Eva Presenhuber

Urs Fischer

08 Sep - 17 Nov 2007

large, dark & empty
2007, Exhibition view
Galerie Eva Presenhuber
URS FISCHER
"Large, Dark & Empty"

Returning from its summer break, Galerie Eva Presenhuber is pleased to present a solo exhibition by Swiss artist Urs Fischer. On view will be recent medium- and large-format sculptures and a spacious installation work.
The artistic oeuvre of Urs Fischer (born in Zurich in 1973) reveals great wealth and diversity, ranging from mixed media painting, drawing, and collage to graphics (silkscreen, prints), sculpture, and installation. At this year’s Biennale in Venice, he represents Switzerland at the church of San Stae, together with Ugo Rondinone. Urs Fischer lives and works in New York.
Fischer’s sculptural work frequently deals with the questions of materiality, mass, the classic form, and equilibrium. His pieces oscillate between extraordinary fragility and subtlety on the one hand and highly massive, oversize objects on the other.

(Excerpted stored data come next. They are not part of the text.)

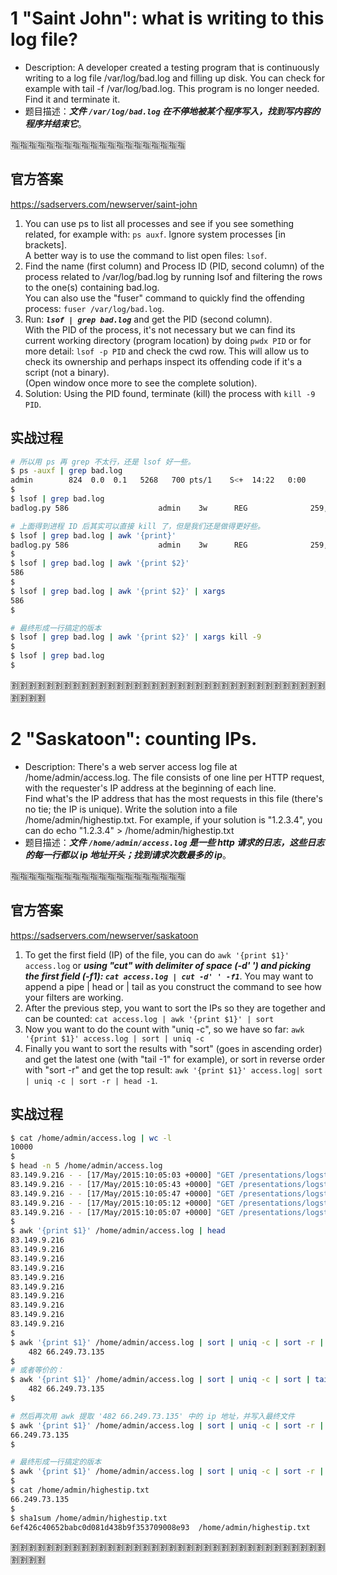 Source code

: 
# 1 "Saint John": what is writing to this log file?
- Description: A developer created a testing program that is continuously writing to a log file /var/log/bad.log and filling up disk. You can check for example with tail -f /var/log/bad.log. This program is no longer needed. Find it and terminate it.
- 题目描述：***文件 `/var/log/bad.log` 在不停地被某个程序写入，找到写内容的程序并结束它***。

:u6307::u6307::u6307::u6307::u6307::u6307::u6307::u6307::u6307::u6307::u6307::u6307::u6307::u6307::u6307::u6307::u6307::u6307::u6307::u6307:

## 官方答案

https://sadservers.com/newserver/saint-john
1. You can use ps to list all processes and see if you see something related, for example with: `ps auxf`. Ignore system processes [in brackets]. <br> A better way is to use the command to list open files: `lsof`.
2. Find the name (first column) and Process ID (PID, second column) of the process related to /var/log/bad.log by running lsof and filtering the rows to the one(s) containing bad.log. <br> You can also use the "fuser" command to quickly find the offending process: `fuser /var/log/bad.log`.
3. Run: ***`lsof | grep bad.log`*** and get the PID (second column). <br> With the PID of the process, it's not necessary but we can find its current working directory (program location) by doing `pwdx PID` or for more detail: `lsof -p PID` and check the cwd row. This will allow us to check its ownership and perhaps inspect its offending code if it's a script (not a binary). <br> (Open window once more to see the complete solution).
4. Solution: Using the PID found, terminate (kill) the process with `kill -9 PID`.

## 实战过程

```sh
# 所以用 ps 再 grep 不太行，还是 lsof 好一些。
$ ps -auxf | grep bad.log
admin        824  0.0  0.1   5268   700 pts/1    S<+  14:22   0:00                  \_ grep bad.log
$
$ lsof | grep bad.log
badlog.py 586                    admin    3w      REG              259,1    33687 265802 /var/log/bad.log

# 上面得到进程 ID 后其实可以直接 kill 了，但是我们还是做得更好些。
$ lsof | grep bad.log | awk '{print}'
badlog.py 586                    admin    3w      REG              259,1    63248 265802 /var/log/bad.log
$ 
$ lsof | grep bad.log | awk '{print $2}'
586
$ 
$ lsof | grep bad.log | awk '{print $2}' | xargs
586
$ 

# 最终形成一行搞定的版本
$ lsof | grep bad.log | awk '{print $2}' | xargs kill -9
$ 
$ lsof | grep bad.log
$ 
```

:u5272::u5272::u5272::u5272::u5272::u5272::u5272::u5272::u5272::u5272::u5272::u5272::u5272::u5272::u5272::u5272::u5272::u5272::u5272::u5272::u5272::u5272::u5272::u5272::u5272::u5272::u5272::u5272::u5272::u5272::u5272::u5272::u5272::u5272::u5272::u5272::u5272::u5272::u5272::u5272:

# 2 "Saskatoon": counting IPs.
- Description: There's a web server access log file at /home/admin/access.log. The file consists of one line per HTTP request, with the requester's IP address at the beginning of each line. <br> Find what's the IP address that has the most requests in this file (there's no tie; the IP is unique). Write the solution into a file /home/admin/highestip.txt. For example, if your solution is "1.2.3.4", you can do echo "1.2.3.4" > /home/admin/highestip.txt
- 题目描述：***文件 `/home/admin/access.log` 是一些 http 请求的日志，这些日志的每一行都以 ip 地址开头；找到请求次数最多的 ip***。

:u6307::u6307::u6307::u6307::u6307::u6307::u6307::u6307::u6307::u6307::u6307::u6307::u6307::u6307::u6307::u6307::u6307::u6307::u6307::u6307:

## 官方答案

https://sadservers.com/newserver/saskatoon
1. To get the first field (IP) of the file, you can do `awk '{print $1}' access.log` or ***using "cut" with delimiter of space (-d' ') and picking the first field (-f1): `cat access.log | cut -d' ' -f1`***. You may want to append a pipe | head or | tail as you construct the command to see how your filters are working.
2. After the previous step, you want to sort the IPs so they are together and can be counted: `cat access.log | awk '{print $1}' | sort`
3. Now you want to do the count with "uniq -c", so we have so far: `awk '{print $1}' access.log | sort | uniq -c`
4. Finally you want to sort the results with "sort" (goes in ascending order) and get the latest one (with "tail -1" for example), or sort in reverse order with "sort -r" and get the top result: `awk '{print $1}' access.log| sort | uniq -c | sort -r | head -1`.

## 实战过程

```sh
$ cat /home/admin/access.log | wc -l
10000
$ 
$ head -n 5 /home/admin/access.log 
83.149.9.216 - - [17/May/2015:10:05:03 +0000] "GET /presentations/logstash-monitorama-2013/images/kibana-search.png HTTP/1.1" 200 203023 "http://semicomplete.com/presentations/logstash-monitorama-2013/" "Mozilla/5.0 (Macintosh; Intel Mac OS X 10_9_1) AppleWebKit/537.36 (KHTML, like Gecko) Chrome/32.0.1700.77 Safari/537.36"
83.149.9.216 - - [17/May/2015:10:05:43 +0000] "GET /presentations/logstash-monitorama-2013/images/kibana-dashboard3.png HTTP/1.1" 200 171717 "http://semicomplete.com/presentations/logstash-monitorama-2013/" "Mozilla/5.0 (Macintosh; Intel Mac OS X 10_9_1) AppleWebKit/537.36 (KHTML, like Gecko) Chrome/32.0.1700.77 Safari/537.36"
83.149.9.216 - - [17/May/2015:10:05:47 +0000] "GET /presentations/logstash-monitorama-2013/plugin/highlight/highlight.js HTTP/1.1" 200 26185 "http://semicomplete.com/presentations/logstash-monitorama-2013/" "Mozilla/5.0 (Macintosh; Intel Mac OS X 10_9_1) AppleWebKit/537.36 (KHTML, like Gecko) Chrome/32.0.1700.77 Safari/537.36"
83.149.9.216 - - [17/May/2015:10:05:12 +0000] "GET /presentations/logstash-monitorama-2013/plugin/zoom-js/zoom.js HTTP/1.1" 200 7697 "http://semicomplete.com/presentations/logstash-monitorama-2013/" "Mozilla/5.0 (Macintosh; Intel Mac OS X 10_9_1) AppleWebKit/537.36 (KHTML, like Gecko) Chrome/32.0.1700.77 Safari/537.36"
83.149.9.216 - - [17/May/2015:10:05:07 +0000] "GET /presentations/logstash-monitorama-2013/plugin/notes/notes.js HTTP/1.1" 200 2892 "http://semicomplete.com/presentations/logstash-monitorama-2013/" "Mozilla/5.0 (Macintosh; Intel Mac OS X 10_9_1) AppleWebKit/537.36 (KHTML, like Gecko) Chrome/32.0.1700.77 Safari/537.36"
$
$ awk '{print $1}' /home/admin/access.log | head
83.149.9.216
83.149.9.216
83.149.9.216
83.149.9.216
83.149.9.216
83.149.9.216
83.149.9.216
83.149.9.216
83.149.9.216
83.149.9.216
$
$ awk '{print $1}' /home/admin/access.log | sort | uniq -c | sort -r | head -1
    482 66.249.73.135
$ 
# 或者等价的： 
$ awk '{print $1}' /home/admin/access.log | sort | uniq -c | sort | tail -1
    482 66.249.73.135
$

# 然后再次用 awk 提取 '482 66.249.73.135' 中的 ip 地址，并写入最终文件 
$ awk '{print $1}' /home/admin/access.log | sort | uniq -c | sort -r | head -1 | awk '{print $2}'
66.249.73.135
$

# 最终形成一行搞定的版本
$ awk '{print $1}' /home/admin/access.log | sort | uniq -c | sort -r | head -1 | awk '{print $2}' | xargs echo > /home/admin/highestip.txt
$ 
$ cat /home/admin/highestip.txt
66.249.73.135
$
$ sha1sum /home/admin/highestip.txt
6ef426c40652babc0d081d438b9f353709008e93  /home/admin/highestip.txt
```

:u5272::u5272::u5272::u5272::u5272::u5272::u5272::u5272::u5272::u5272::u5272::u5272::u5272::u5272::u5272::u5272::u5272::u5272::u5272::u5272::u5272::u5272::u5272::u5272::u5272::u5272::u5272::u5272::u5272::u5272::u5272::u5272::u5272::u5272::u5272::u5272::u5272::u5272::u5272::u5272:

In his three-dimensional works, we often find everyday objects that are familiar to us, such as tables, chairs, doors, cupboards, washing machines, teddy bears, cigarette packets, or rotting fruit. Urs Fischer lays emphasis on the ordinary, if not trivial things of our day-to-day lives, processing them into something novel, something that is not seldom spectacular. He modifies what is a priori given, using distortion, enlargement, or recomposition. Fischer offers the viewer a new, often humorous look at the ‘things of life’.
Another important factor in the work of Urs Fischer besides the material is time. Depending on the materials and their functionalities, the works may change: Parts of them may break off, some may be caught in perpetual motion, others may even start to rot. The artist illustrates the transience of the matter, thereby reviving the traditional Vanitas idea.
Once the visitor enters the gallery’s rooms, Urs Fischer will literally cut the ground from under his feet. Two entire walls are equipped with floor-to-ceiling mirrors (Death of a Moment, Birth of a Moment), set in motion by a hydraulic system. This makes the room appear distorted and fluctuating. The exhibited works are reflected and refracted infinitely by the waving mirrors. It is an overkill of presence, caused by the interaction of matter and immateriality, imagination and fiction, reality and image. The viewer becomes part of the installation. Altering and questioning conventional modes of perception by including the exhibition rooms into the process of creation - the artist has already played with this principle in some of his earlier works, where he has managed, with a keen sense of spatiality, to break through established dimensions: Large passable holes are cut out of the separation walls, thus creating new perspectives (“Urs Fischer - Kir Royal”, Kunsthaus Zurich, 2004); exhibition rooms are covered with mirrors, thus appearing umpteen times bigger (“Urs Fischer – Paris 1919”, Museum Boijmans Van Beuningen, Rotterdam, 2006); or the entire floor is colored black and pulled up over its edges in an irregular pattern with the aid of stencils (“Urs Fischer – Mary Poppins”, Blaffer Gallery, the Art Museum of the University of Houston, 2006). In his past, Urs Fischer has already worked with mirrors, which serve as a means to reorganize and choreograph our visual perception.
The sculpture titled The grass munchers is an aluminum cast of the artist’s arms and hands representing an open gesture. Three separate, lifelike hands made of wax seem to hold him or pull him in their differing directions. This refers to the necessities of life, to the fact of being pulled to and fro. abC shows a small bird standing on a massive lump of rock (cast in aluminum). A long, large-link steel chain fixed onto the ceiling encloses the tender neck of the bird. Another sculpture, called The lock, consists of a subway seat, a white sports bag, and a colorful cake, all cast in polyurethane. By means of an electric magnet, the cake floats and turns around between the seat and the bag.
In other sculptures featured in the exhibition, Urs Fischer triggers an unusual dynamism by combining subjects that would hardly ever be seen in such constellations. These symbioses and interfaces give birth to new objects whose implied functionalities seem to have become void and obsolete. The new form raises the question of its underlying statement, while at the same time unveiling a fascinating and dramatic aesthetic. One of these works unites subjects as different as a washing machine, a ladder, and a pillow (Thank you fuck you); another one brings together a washbasin, a skiing shoe, and a long branch (Fuck you thank you). One searches for the links and tangential points of such pairs of characteristics – organic and inorganic, hard and soft, angular and circular –, and one finds them both in the attentive and humorous eye that the artist casts on ‘things’ and in the dialog that he creates between them, which relies upon his use of materials and the way he puts his ideas into practice. Fischer’s approach is neither hierarchic nor judgmental.